If African antelope are so tough, why did my wife flatten a 41-inch bull gemsbok with one 140-grain Swift A-Frame from a Jarrett custom 7mm-08 Remington? She did the same to an old blue wildebeest, kudu, red hartebeest and springbuck. All one-shot kills with the puny little 7mm-08 Remington. Shades of Karamojo Bell.

Bell was the Scottish market hunter famous for felling some 800 elephants and many buffalo, lions, etc. with the little .275 Rigby (7x57mm Mauser.) Truth be told, the iron-hide invincibility of African game is bull. It’s hyperbole spawned by a hundred years of bad bullets, bad powder, poor shooting and sensationalistic reporting. No macho bwana off to conquer Africa was going to admit his shortcomings. The animals were just too tough, the guns and bullets too small. In order to subdue African game and live to tell the tale, you had to be a real man and use enough gun!

With today’s controlled-expansion bullets, that’s no longer the case. You still have to shoot well, but do this and African plains game—from the thickest-skinned, lion-scarred warthog to the biggest eland—expires the same as all animals punched through the vitals with a proper bullet. Their hearts and lungs are in their chests. Their spines run down their necks and along their backs. Their brains lie between their ears.

This means you can drop them with something less than a .458 Win. Mag., a .375 H&H Mag. or even a .300 magnum. You’re certainly welcome to use those, but you can also shoot your .270 Winchester, perhaps even your 6.5 Creedmoor. I know Namibians who routinely shoot their plains game with .223 Remingtons and .22 Hornets. Their secret? Put the right bullet in the right place.

Their Strength is in Their Diversity
African plains game are different from North American game, but not so much in physiology as diversity. There are dozens of species and subspecies of antelope weighing from 10 pounds to 2,000 pounds. They wear coats of marvelous colors and horns of geometric magnificence. Sweeping, curving, twisting, curling, bending and towering. Such spectacular ornamentation leaves novices gawking and shaking instead of concentrating on shooting. But anyone who can keep his head in the game and shoot straight can cleanly take all African plains game with ordinary deer and elk rifles. If they use the right bullets.
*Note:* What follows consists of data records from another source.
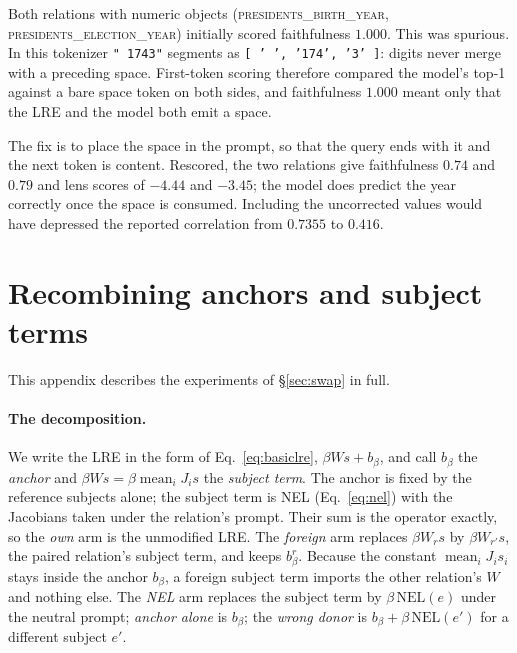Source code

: \documentclass{article}
\def\headlinenumber{0.7355}
\begin{document}
Both relations with numeric objects
(\textsc{presidents\_birth\_year}, \textsc{presidents\_election\_year})
initially scored faithfulness $1.000$. This was spurious. In this
tokenizer \texttt{" 1743"} segments as \texttt{[\,' ', '174', '3'\,]}:
digits never merge with a preceding space. First-token scoring therefore
compared the model's top-1 against a bare space token on both sides, and
faithfulness $1.000$ meant only that the LRE and the model both emit a
space.

The fix is to place the space in the prompt, so that the query ends with
it and the next token is content. Rescored, the two relations give
faithfulness $0.74$ and $0.79$ and lens scores of $-4.44$ and $-3.45$; the model does
predict the year correctly once the space is consumed. Including the
uncorrected values would have depressed the reported correlation from
$\headlinenumber$ to $0.416$.

\section{Recombining anchors and subject terms}
\label{sec:swapdetail}

This appendix describes the experiments of \S\ref{sec:swap} in full.

\paragraph{The decomposition.} We write the LRE in the form of
Eq.~\ref{eq:basiclre}, $\beta W s + b_\beta$, and call $b_\beta$ the
\emph{anchor} and $\beta W s = \beta \operatorname{mean}_i J_i s$ the
\emph{subject term}. The anchor is fixed by the reference subjects
alone; the subject term is NEL (Eq.~\ref{eq:nel}) with the Jacobians
taken under the relation's prompt. Their sum is the operator exactly, so
the \emph{own} arm is the unmodified LRE. The \emph{foreign} arm replaces
$\beta W_r s$ by $\beta W_{r'} s$, the paired relation's subject term,
and keeps $b_\beta^r$. Because the constant
$\operatorname{mean}_i J_i s_i$ stays inside the anchor $b_\beta$, a
foreign subject term imports the other relation's $W$ and nothing else.
The \emph{NEL} arm replaces the subject term by $\beta\,\mbox{NEL}(e)$
under the neutral prompt; \emph{anchor alone} is $b_\beta$; the
\emph{wrong donor} is $b_\beta + \beta\,\mbox{NEL}(e')$ for a different
subject $e'$.
\end{document}
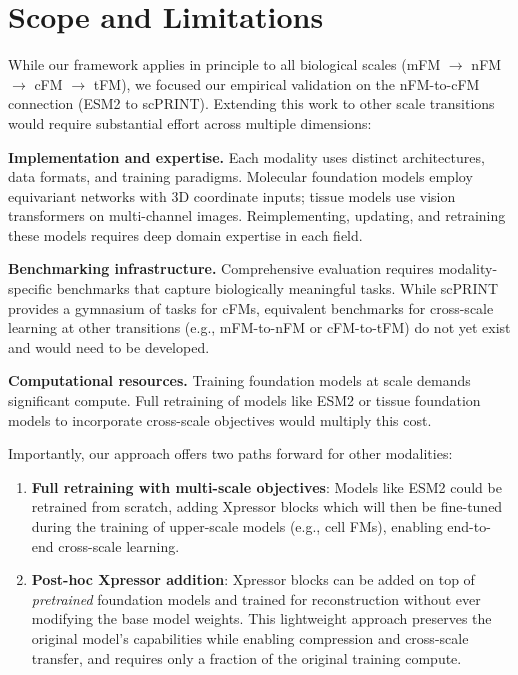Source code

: \section*{Scope and Limitations}

While our framework applies in principle to all biological scales (\gls{mFM} $\rightarrow$ \gls{nFM} $\rightarrow$ \gls{cFM} $\rightarrow$ \gls{tFM}), we focused our empirical validation on the nFM-to-cFM connection (ESM2 to \gls{scPRINT}). Extending this work to other scale transitions would require substantial effort across multiple dimensions:

\textbf{Implementation and expertise.} Each modality uses distinct architectures, data formats, and training paradigms. Molecular foundation models employ equivariant networks with 3D coordinate inputs; tissue models use vision transformers on multi-channel images. Reimplementing, updating, and retraining these models requires deep domain expertise in each field.

\textbf{Benchmarking infrastructure.} Comprehensive evaluation requires modality-specific benchmarks that capture biologically meaningful tasks. While scPRINT provides a gymnasium of tasks for cFMs, equivalent benchmarks for cross-scale learning at other transitions (e.g., \gls{mFM}-to-\gls{nFM} or \gls{cFM}-to-\gls{tFM}) do not yet exist and would need to be developed.

\textbf{Computational resources.} Training foundation models at scale demands significant compute. Full retraining of models like \gls{ESM}2 or tissue foundation models to incorporate cross-scale objectives would multiply this cost.

Importantly, our approach offers two paths forward for other modalities:

\begin{enumerate}
   \item \textbf{Full retraining with multi-scale objectives}: Models like \gls{ESM}2 could be retrained from scratch, adding Xpressor blocks which will then be fine-tuned during the training of upper-scale models (e.g., cell FMs), enabling end-to-end cross-scale learning.
   \item \textbf{Post-hoc Xpressor addition}: Xpressor blocks can be added on top of \emph{pretrained} foundation models and trained for reconstruction without ever modifying the base model weights. This lightweight approach preserves the original model's capabilities while enabling compression and cross-scale transfer, and requires only a fraction of the original training compute.
\end{enumerate}

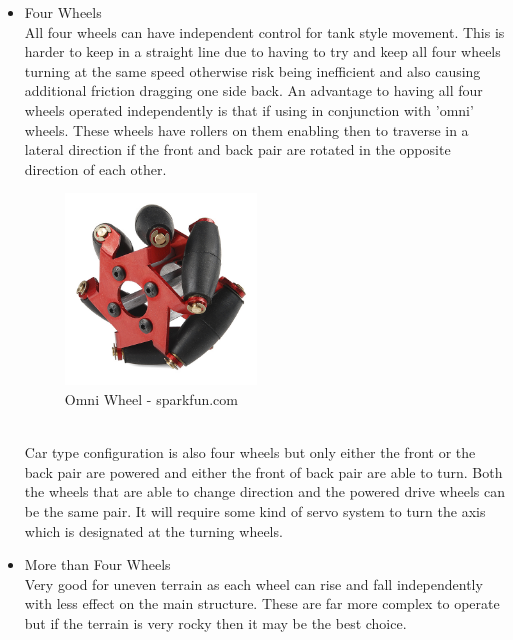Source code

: \begin{itemize}
\begin{itemize}
	\item Four Wheels
	\\All four wheels can have independent control for tank style movement.  This is harder to keep in a straight line due to having to try and keep all four wheels turning at the same speed otherwise risk being inefficient and also causing additional friction dragging one side back.  An advantage to having all four wheels operated independently is that if using in conjunction with 'omni' wheels.  These wheels have rollers on them enabling then to traverse in a lateral direction if the front and back pair are rotated in the opposite direction of each other.
\begin{figure}[h]
\centering
        \includegraphics[width=2.0in] {Images/mechanum.jpg}
        \caption{Omni Wheel - sparkfun.com}
        \label{Omni Wheel}
\end{figure}
	\\Car type configuration is also four wheels but only either the front or the back pair are powered and either the front of back pair are able to turn.  Both the wheels that are able to change direction and the powered drive wheels can be the same pair.  It will require some kind of servo system to turn the axis which is designated at the turning wheels.

	\item More than Four Wheels
	\\Very good for uneven terrain as each wheel can rise and fall independently with less effect on the main structure.  These are far more complex to operate but if the terrain is very rocky then it may be the best choice.
	\end{itemize}


\end{itemize}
I forget the exact number, but Coni Brooks, half the brains and brawn behind the success of the Barnes X Bullet line in the 1990s and early 2000s, once flattened something like 60 African antelope with as many consecutive shots. This 100-pound mother of two used a rather big cartridge for the job, a .338 Winchester Magnum. Well, if that tiny woman could do it …

During my first adventure to Zimbabwe in 1995 I enjoyed similar results with a similar cartridge, a .338 Dakota spitting 210-grain Barnes X bullets. Just 14 of them accounted for 12 animals from duiker to eland. Two shots were just finishers. In subsequent safaris I had similar success with the .325 WSM, .300 Winchester and Weatherby magnums, .30-06 Springfield, 7mm Remington Magnum, .308 Winchester and even a .243 Winchester. Bullets varied from the Barnes TTSX to the Swift A-Frame and Scirocco, Winchester Ballistic Silvertip and XP3, Hornady GMX and SST, Norma Oryx and Kalahari, and Speer Grand Slam. All of these projectiles in the chests of African game led rather quickly to its demise.

These days I regularly hear about similar performance from friends and acquaintances who have dared safari with their deer and elk rifles. So perhaps we should pry a bit deeper and figure out what’s going on …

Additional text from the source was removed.